Kite-skiing in Caviahue, Argentina

[ September 28, 2009 - 5:33pm ]
You are lost on the side of a road in the middle of the night in Argentina. What do you do? Ask a cop for help. Then rent a sled or grab a kite and go skiing.

After being pitched off a Cono Sur bus at 2 a.m. onto a muddy road in Caviahue, Argentina, I have no idea where I am. Somewhere in the cold dark is El Refugio de Caniche, a hosteria owned by an Argentine friend and my next destination. Flashing lights jolt me fully awake: The police have rolled up behind me in the road. I brace for a hassle. But a policeman jumps out and offers to help. Before I know it, my gear is in the back of the police truck and so am I.
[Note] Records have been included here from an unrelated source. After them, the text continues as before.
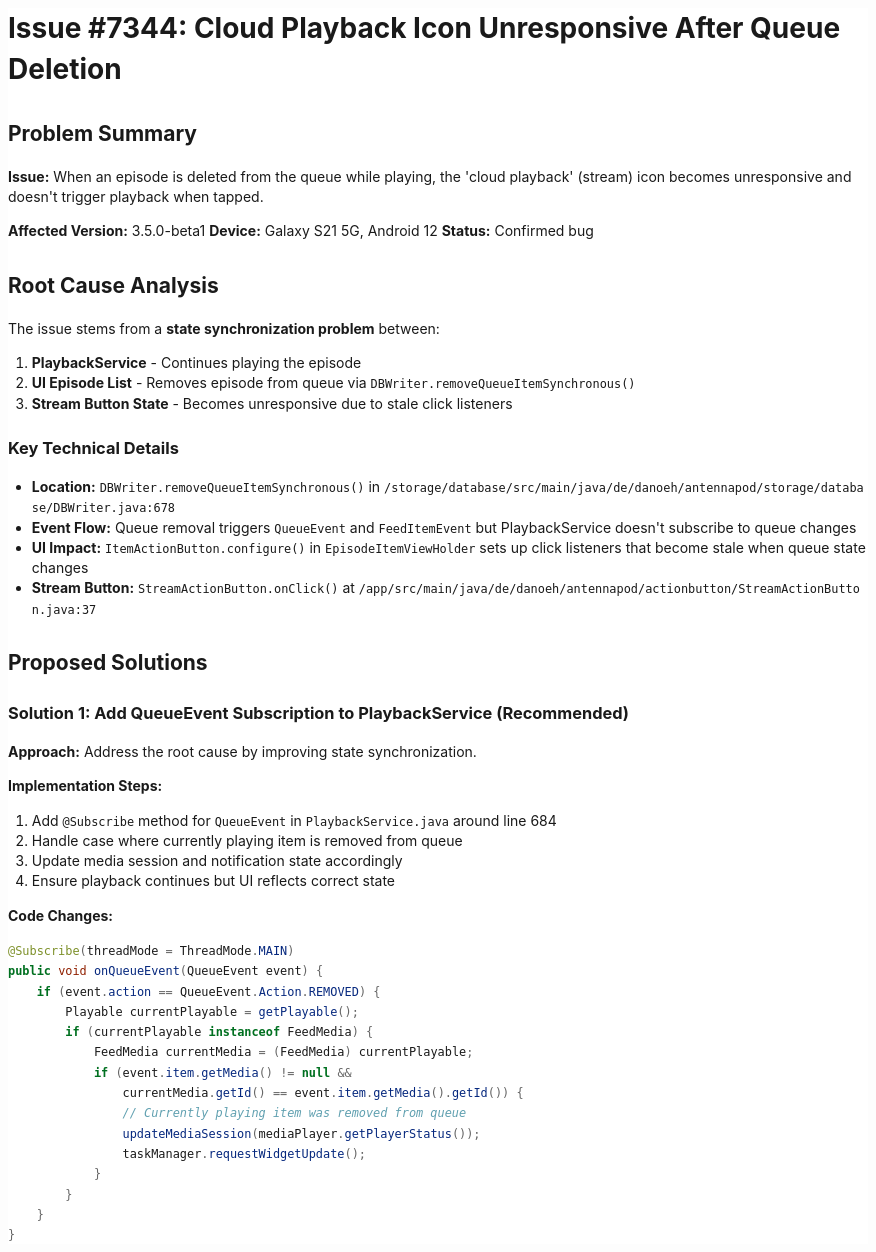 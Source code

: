 # Issue #7344: Cloud Playback Icon Unresponsive After Queue Deletion

## Problem Summary

**Issue:** When an episode is deleted from the queue while playing, the 'cloud playback' (stream) icon becomes unresponsive and doesn't trigger playback when tapped.

**Affected Version:** 3.5.0-beta1
**Device:** Galaxy S21 5G, Android 12
**Status:** Confirmed bug

## Root Cause Analysis

The issue stems from a **state synchronization problem** between:

1. **PlaybackService** - Continues playing the episode
2. **UI Episode List** - Removes episode from queue via `DBWriter.removeQueueItemSynchronous()`
3. **Stream Button State** - Becomes unresponsive due to stale click listeners

### Key Technical Details

- **Location:** `DBWriter.removeQueueItemSynchronous()` in `/storage/database/src/main/java/de/danoeh/antennapod/storage/database/DBWriter.java:678`
- **Event Flow:** Queue removal triggers `QueueEvent` and `FeedItemEvent` but PlaybackService doesn't subscribe to queue changes
- **UI Impact:** `ItemActionButton.configure()` in `EpisodeItemViewHolder` sets up click listeners that become stale when queue state changes
- **Stream Button:** `StreamActionButton.onClick()` at `/app/src/main/java/de/danoeh/antennapod/actionbutton/StreamActionButton.java:37`

## Proposed Solutions

### Solution 1: Add QueueEvent Subscription to PlaybackService (Recommended)

**Approach:** Address the root cause by improving state synchronization.

**Implementation Steps:**
1. Add `@Subscribe` method for `QueueEvent` in `PlaybackService.java` around line 684
2. Handle case where currently playing item is removed from queue
3. Update media session and notification state accordingly
4. Ensure playback continues but UI reflects correct state

**Code Changes:**
```java
@Subscribe(threadMode = ThreadMode.MAIN)
public void onQueueEvent(QueueEvent event) {
    if (event.action == QueueEvent.Action.REMOVED) {
        Playable currentPlayable = getPlayable();
        if (currentPlayable instanceof FeedMedia) {
            FeedMedia currentMedia = (FeedMedia) currentPlayable;
            if (event.item.getMedia() != null &&
                currentMedia.getId() == event.item.getMedia().getId()) {
                // Currently playing item was removed from queue
                updateMediaSession(mediaPlayer.getPlayerStatus());
                taskManager.requestWidgetUpdate();
            }
        }
    }
}
```
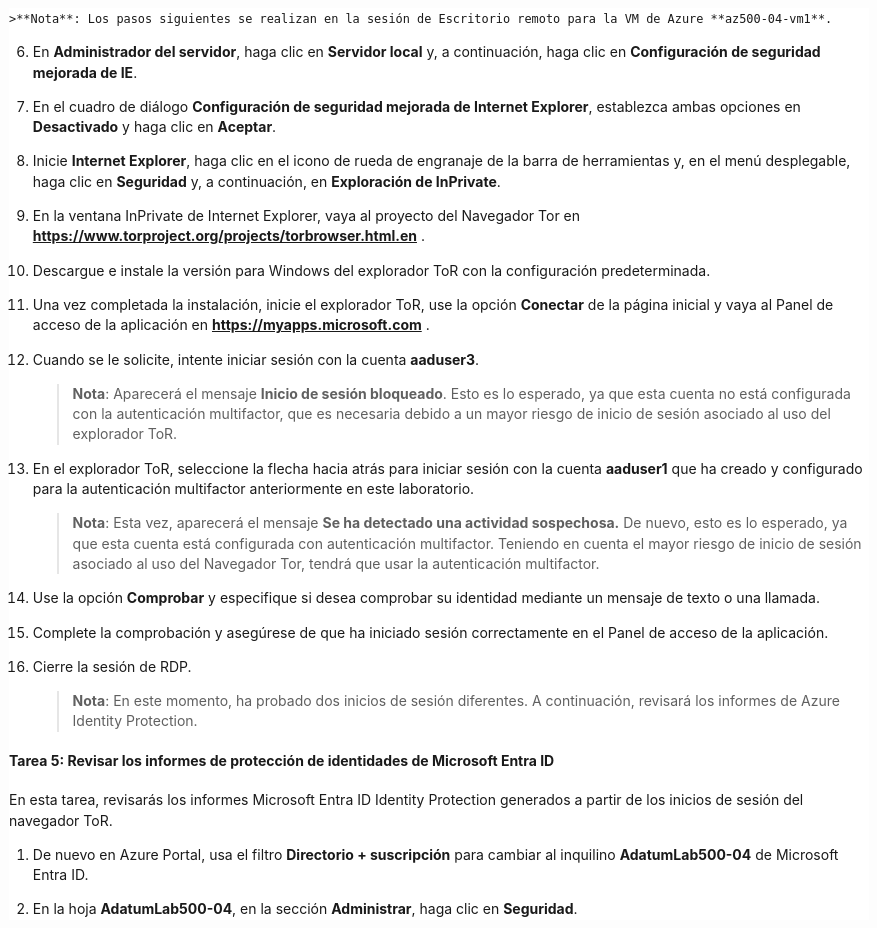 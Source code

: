     >**Nota**: Los pasos siguientes se realizan en la sesión de Escritorio remoto para la VM de Azure **az500-04-vm1**. 

6. En **Administrador del servidor**, haga clic en **Servidor local** y, a continuación, haga clic en **Configuración de seguridad mejorada de IE**.

7. En el cuadro de diálogo **Configuración de seguridad mejorada de Internet Explorer**, establezca ambas opciones en **Desactivado** y haga clic en **Aceptar**.

8. Inicie **Internet Explorer**, haga clic en el icono de rueda de engranaje de la barra de herramientas y, en el menú desplegable, haga clic en **Seguridad** y, a continuación, en **Exploración de InPrivate**.

9. En la ventana InPrivate de Internet Explorer, vaya al proyecto del Navegador Tor en  **https://www.torproject.org/projects/torbrowser.html.en** .

10. Descargue e instale la versión para Windows del explorador ToR con la configuración predeterminada. 

11. Una vez completada la instalación, inicie el explorador ToR, use la opción **Conectar** de la página inicial y vaya al Panel de acceso de la aplicación en **https://myapps.microsoft.com** .

12. Cuando se le solicite, intente iniciar sesión con la cuenta **aaduser3**. 

    >**Nota**: Aparecerá el mensaje **Inicio de sesión bloqueado**. Esto es lo esperado, ya que esta cuenta no está configurada con la autenticación multifactor, que es necesaria debido a un mayor riesgo de inicio de sesión asociado al uso del explorador ToR.

13. En el explorador ToR, seleccione la flecha hacia atrás para iniciar sesión con la cuenta **aaduser1** que ha creado y configurado para la autenticación multifactor anteriormente en este laboratorio.

    >**Nota**: Esta vez, aparecerá el mensaje **Se ha detectado una actividad sospechosa.** De nuevo, esto es lo esperado, ya que esta cuenta está configurada con autenticación multifactor. Teniendo en cuenta el mayor riesgo de inicio de sesión asociado al uso del Navegador Tor, tendrá que usar la autenticación multifactor.

14. Use la opción **Comprobar** y especifique si desea comprobar su identidad mediante un mensaje de texto o una llamada.

15. Complete la comprobación y asegúrese de que ha iniciado sesión correctamente en el Panel de acceso de la aplicación.

16. Cierre la sesión de RDP. 

    >**Nota**: En este momento, ha probado dos inicios de sesión diferentes. A continuación, revisará los informes de Azure Identity Protection.

#### Tarea 5: Revisar los informes de protección de identidades de Microsoft Entra ID

En esta tarea, revisarás los informes Microsoft Entra ID Identity Protection generados a partir de los inicios de sesión del navegador ToR.

1. De nuevo en Azure Portal, usa el filtro **Directorio + suscripción** para cambiar al inquilino **AdatumLab500-04** de Microsoft Entra ID.

2. En la hoja **AdatumLab500-04**, en la sección **Administrar**, haga clic en **Seguridad**.
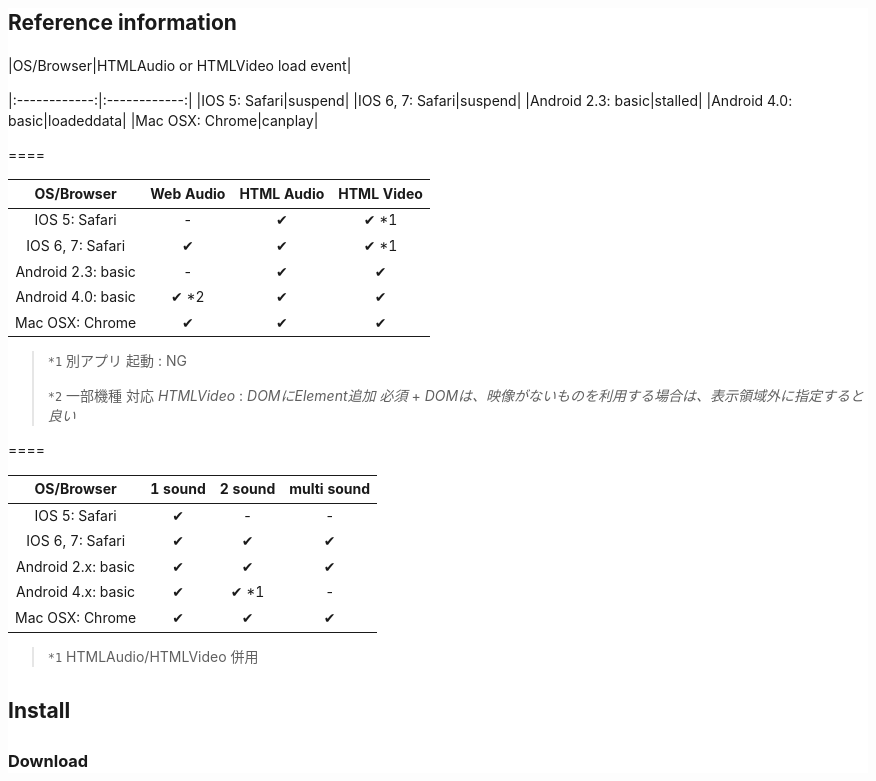 
## Reference information


|OS/Browser|HTMLAudio or HTMLVideo load event|

|:------------:|:------------:|
|IOS 5: Safari|suspend|
|IOS 6, 7: Safari|suspend|
|Android 2.3: basic|stalled|
|Android 4.0: basic|loadeddata|
|Mac OSX: Chrome|canplay|

====

|OS/Browser|Web Audio|HTML Audio|HTML Video|
|:------------:|:------------:|:------------:|:------------:|
|IOS 5: Safari|-|✔ |✔ \*1|
|IOS 6, 7: Safari|✔|✔|✔ \*1|
|Android 2.3: basic|-|✔|✔|
|Android 4.0: basic|✔ \*2|✔|✔|
|Mac OSX: Chrome|✔|✔|✔|

> `*1` 別アプリ 起動 : NG
>
> `*2` 一部機種 対応
> *HTMLVideo* : *DOMにElement追加 必須* + *DOMは、映像がないものを利用する場合は、表示領域外に指定すると良い*

====

|OS/Browser|1 sound|2 sound|multi sound|
|:------------:|:------------:|:------------:|:------------:|
|IOS 5: Safari|✔|-|-|
|IOS 6, 7: Safari|✔|✔|✔|
|Android 2.x: basic|✔|✔|✔|
|Android 4.x: basic|✔|✔ \*1|-|
|Mac OSX: Chrome|✔|✔|✔|

> `*1` HTMLAudio/HTMLVideo 併用

## Install

### Download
Minutes later (Caviahue is very small), the truck pulls up in front of a building. Five of the approximately nine decent snowmobiles on the continent are parked out front. I’m relieved—this is Caniche’s and not jail. The cops insist on bringing my gear in for me.

Established 30 years ago, tiny Caviahue has about 500 year-round residents. It is nestled between a C-shaped lake, a volcano, and araucanias (famously weird trees from the Mesozoic period). It boasts plentiful snowfall with the longest ski season in Argentina.

It is an out of the way place, yes, but worth the trek. There is a small ski resort on the lower flanks of Volcan Copahue, a large colony of French kite skiers, and great snowmobile-accessed terrain. Plus, there are actually sleds here to get to the terrain, unlike most of South America. You can make friends with the owners (hard) or hire them (easier).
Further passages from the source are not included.